By James “Skyy Dobro” Walker
“Name McKinley Morganfield, nickname Muddy Water, Stovall’s famous guitar picker,” Muddy clearly said in his first ever recording session, August 1941. McKinley “Muddy Water” Morganfield, of course, is the most famous Blues musician ever, the father of modern Chicago Blues, and the only household Blues name – along with B.B. King. Note that “Water” is singular, and the beauty here is that one can hear him say it for himself / herself.
Wikipedia reports: “In the summer of 1941, Alan Lomax went to Stovall Plantation, Mississippi [looking for Robert johnson – by then deceased], on behalf of the Library of Congress, to record various Country Blues musicians [including Morganfield]. Lomax came back in July 1942 to record Muddy again.

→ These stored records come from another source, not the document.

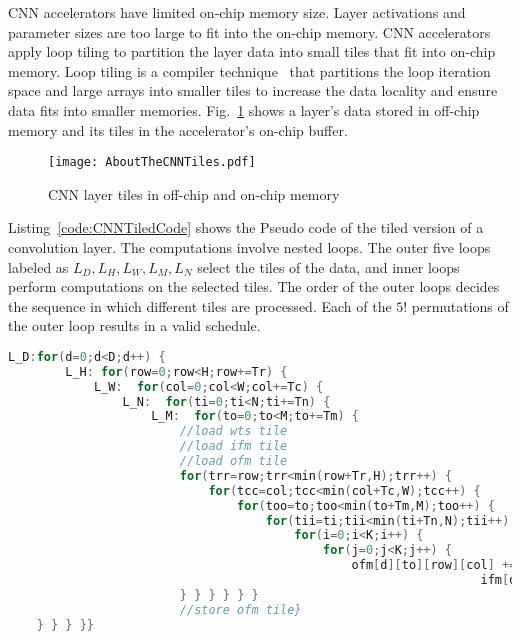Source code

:CNN accelerators have limited on-chip memory size. Layer activations and parameter sizes are too large to fit into the on-chip memory. CNN accelerators apply loop tiling to partition the layer data into small tiles that fit into on-chip memory. Loop tiling is a compiler  technique~\cite{aho2006compilers} that partitions the loop iteration space and large arrays into smaller tiles to increase the data locality and ensure data fits into smaller memories. Fig.~\ref{fig:partitioningDataUsingTiling} shows a layer's data stored in off-chip memory and its tiles in the accelerator's on-chip buffer.
\begin{figure}[!htb]
	\centering
	\captionsetup{font=sf}	
	\texttt{[image: AboutTheCNNTiles.pdf]}
	\caption{CNN layer tiles in off-chip and on-chip memory}
	\label{fig:partitioningDataUsingTiling}
\end{figure}

Listing~\ref{code:CNNTiledCode} shows the Pseudo code of the tiled version of a convolution layer. The computations involve nested loops. The outer five loops labeled as $L_D,L_H,L_W,L_M,L_N$ select the tiles of the data, and inner loops perform computations on the selected tiles. The order of the outer loops decides the sequence in which different tiles are processed. Each of the $5!$ permutations of the outer loop results in a valid schedule. 
\begin{lstlisting}[float,language=C,label=code:CNNTiledCode,caption=Pseudo code of a tiled convolution layer,captionpos=b,belowskip=-1 \baselineskip,breakautoindent=true, breakindent=108pt, breaklines]
	L_D:for(d=0;d<D;d++) {
		L_H: for(row=0;row<H;row+=Tr) {
			L_W:  for(col=0;col<W;col+=Tc) {
				L_N:  for(ti=0;ti<N;ti+=Tn) {
					L_M:  for(to=0;to<M;to+=Tm) {
						//load wts tile
						//load ifm tile
						//load ofm tile
						for(trr=row;trr<min(row+Tr,H);trr++) {
							for(tcc=col;tcc<min(col+Tc,W);tcc++) {
								for(too=to;too<min(to+Tm,M);too++) {
									for(tii=ti;tii<min(ti+Tn,N);tii++) {
										for(i=0;i<K;i++) {
											for(j=0;j<K;j++) {
												ofm[d][to][row][col] += weights[to][ti][i][j] * 
												                  ifm[d][ti][S*row+i][S*col+j];
						} } } } } }
						//store ofm tile}
	} } } }}
\end{lstlisting}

Both sessions were eventually released as Down On Stovall’s Plantation on the Testament label. The complete recordings were re-issued on CD as Muddy Waters: The Complete Plantation Recordings. The historic 1941-42 Library of Congress field recordings by Chess Records in 1993, and re-mastered in 1997.”
I own the 1993 CD release, and the opening quote in this article is heard in the sixth track, “Interview #3 – previously unissued.” Used copies of this CD with its landmark recordings can be found on Amazon.com for as little as $3.25, plus shipping and handling. It is a complete knockout to hear not only his 1941 voice but also the first song he ever recorded!
Morganfield’s grandmother Della, who raised him after his mother Berta was swept away by flood waters, nicknamed him “Muddy.” According to author Robert Gordon in 2002’s book Can’t Be Satisfied: The Life and Times of Muddy Waters, Della “renamed him Muddy…” when McKinley “took to playing in the dangerous waters that were everywhere around Jug’s Corner….”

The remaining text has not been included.